The other candidates agreed with Clark on the economic bailout, focusing their frustrations on Congress and sometimes on Van Hollen, who voted for the bailout legislation twice.
President Bush signed the bailout bill Friday after a second House vote pushed it through Congress. Changes to the original bill, rejected by the House Monday, finally won enough votes for passage.
The new bill adds $110 billion in tax and spending revisions and expanded mental health coverage. It also increases federal bank deposit insurance from $100,000 to $250,000.
“Mr. Van Hollen did vote for the bailout, and if I’d been in Congress, I would not have voted for that bill,” said Vollmer, who ran against Van Hollen in the primary. “I don’t think we should be bailing out Wall Street and ignoring people whose homes are in foreclosure.”
Parsons characterized his boss’s vote as reluctant support.

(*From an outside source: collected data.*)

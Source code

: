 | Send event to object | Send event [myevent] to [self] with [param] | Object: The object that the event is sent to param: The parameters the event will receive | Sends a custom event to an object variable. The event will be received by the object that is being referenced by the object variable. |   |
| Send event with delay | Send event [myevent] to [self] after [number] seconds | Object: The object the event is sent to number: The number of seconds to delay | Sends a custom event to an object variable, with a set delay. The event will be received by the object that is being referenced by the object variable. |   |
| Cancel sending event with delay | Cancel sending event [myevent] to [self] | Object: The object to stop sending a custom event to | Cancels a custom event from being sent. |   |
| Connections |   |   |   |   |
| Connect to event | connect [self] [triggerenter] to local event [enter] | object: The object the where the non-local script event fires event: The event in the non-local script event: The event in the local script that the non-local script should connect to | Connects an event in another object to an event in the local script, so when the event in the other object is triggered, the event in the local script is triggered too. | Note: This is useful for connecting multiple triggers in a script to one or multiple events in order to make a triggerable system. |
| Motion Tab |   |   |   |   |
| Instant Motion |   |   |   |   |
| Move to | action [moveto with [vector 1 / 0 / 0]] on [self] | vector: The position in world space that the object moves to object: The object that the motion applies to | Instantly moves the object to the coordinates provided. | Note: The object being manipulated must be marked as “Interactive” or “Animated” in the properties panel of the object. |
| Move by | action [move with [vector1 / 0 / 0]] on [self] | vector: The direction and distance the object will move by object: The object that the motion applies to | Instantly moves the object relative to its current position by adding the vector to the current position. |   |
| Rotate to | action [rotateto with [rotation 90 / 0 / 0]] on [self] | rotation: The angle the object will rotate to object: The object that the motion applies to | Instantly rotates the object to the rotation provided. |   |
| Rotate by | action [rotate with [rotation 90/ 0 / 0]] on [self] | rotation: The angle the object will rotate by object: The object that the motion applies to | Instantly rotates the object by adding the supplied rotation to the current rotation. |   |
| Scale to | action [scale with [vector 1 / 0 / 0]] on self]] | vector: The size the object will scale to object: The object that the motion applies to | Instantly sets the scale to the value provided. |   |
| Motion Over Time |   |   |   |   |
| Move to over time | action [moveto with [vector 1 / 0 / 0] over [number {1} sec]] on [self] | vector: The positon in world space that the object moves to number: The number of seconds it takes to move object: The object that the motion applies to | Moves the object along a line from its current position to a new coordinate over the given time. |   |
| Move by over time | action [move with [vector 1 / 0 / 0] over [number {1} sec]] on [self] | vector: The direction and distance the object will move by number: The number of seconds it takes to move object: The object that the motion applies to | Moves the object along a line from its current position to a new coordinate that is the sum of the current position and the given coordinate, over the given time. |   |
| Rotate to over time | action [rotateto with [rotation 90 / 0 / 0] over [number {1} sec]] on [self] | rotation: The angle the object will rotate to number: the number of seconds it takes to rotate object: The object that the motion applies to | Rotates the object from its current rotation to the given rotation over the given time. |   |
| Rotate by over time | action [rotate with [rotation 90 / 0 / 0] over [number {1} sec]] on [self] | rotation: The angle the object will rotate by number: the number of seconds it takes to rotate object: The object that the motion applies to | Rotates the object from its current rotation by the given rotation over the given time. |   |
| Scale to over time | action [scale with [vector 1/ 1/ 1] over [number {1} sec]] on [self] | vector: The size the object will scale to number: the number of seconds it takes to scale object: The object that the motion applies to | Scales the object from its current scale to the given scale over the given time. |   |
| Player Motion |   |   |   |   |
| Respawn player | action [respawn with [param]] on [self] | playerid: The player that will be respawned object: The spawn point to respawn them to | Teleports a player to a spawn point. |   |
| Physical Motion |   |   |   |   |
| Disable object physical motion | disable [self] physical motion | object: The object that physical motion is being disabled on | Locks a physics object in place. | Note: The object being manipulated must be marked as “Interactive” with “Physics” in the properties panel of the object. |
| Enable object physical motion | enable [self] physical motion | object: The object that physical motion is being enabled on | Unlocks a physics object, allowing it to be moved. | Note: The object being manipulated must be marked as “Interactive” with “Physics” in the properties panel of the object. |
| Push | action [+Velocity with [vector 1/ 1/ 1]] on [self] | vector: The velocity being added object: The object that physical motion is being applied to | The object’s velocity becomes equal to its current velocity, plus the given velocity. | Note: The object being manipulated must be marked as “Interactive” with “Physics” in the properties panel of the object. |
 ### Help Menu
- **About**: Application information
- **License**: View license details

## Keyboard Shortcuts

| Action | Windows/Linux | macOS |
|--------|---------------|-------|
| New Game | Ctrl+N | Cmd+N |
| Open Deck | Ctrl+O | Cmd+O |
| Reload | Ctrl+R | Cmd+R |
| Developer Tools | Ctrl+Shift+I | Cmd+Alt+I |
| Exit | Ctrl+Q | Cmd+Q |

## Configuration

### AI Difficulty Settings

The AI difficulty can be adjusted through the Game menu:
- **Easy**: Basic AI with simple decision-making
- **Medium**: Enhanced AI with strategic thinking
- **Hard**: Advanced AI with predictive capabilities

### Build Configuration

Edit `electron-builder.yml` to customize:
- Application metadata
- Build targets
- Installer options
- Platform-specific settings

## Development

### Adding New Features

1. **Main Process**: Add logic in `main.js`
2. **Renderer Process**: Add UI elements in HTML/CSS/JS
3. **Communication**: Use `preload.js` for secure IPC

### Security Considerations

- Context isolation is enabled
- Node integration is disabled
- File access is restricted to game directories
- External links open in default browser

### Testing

“(Van Hollen) has reluctantly come to the conclusion after consulting a wide spectrum of opinion that the costs and pain to Main Street is going to be greater if we fail to act decisively now and wait for this crisis to get worse,” he said.
Both candidates and constituents expressed regret and agitation at Van Hollen’s absence.
“It was really disappointing, (the other candidates) we’re trying all season to get a debate with him and to have him not show up makes you think, ‘Does he care about local constituents?'” said Sue Katz Miller of Takoma Park.
Miller and others who attended the debate said Parsons’ inability to speak about the issues on a personal level hurt Van Hollen’s cause in the debate.
Van Hollen won the 2006 election with 77 percent of the vote. He is favored to retain his seat in November.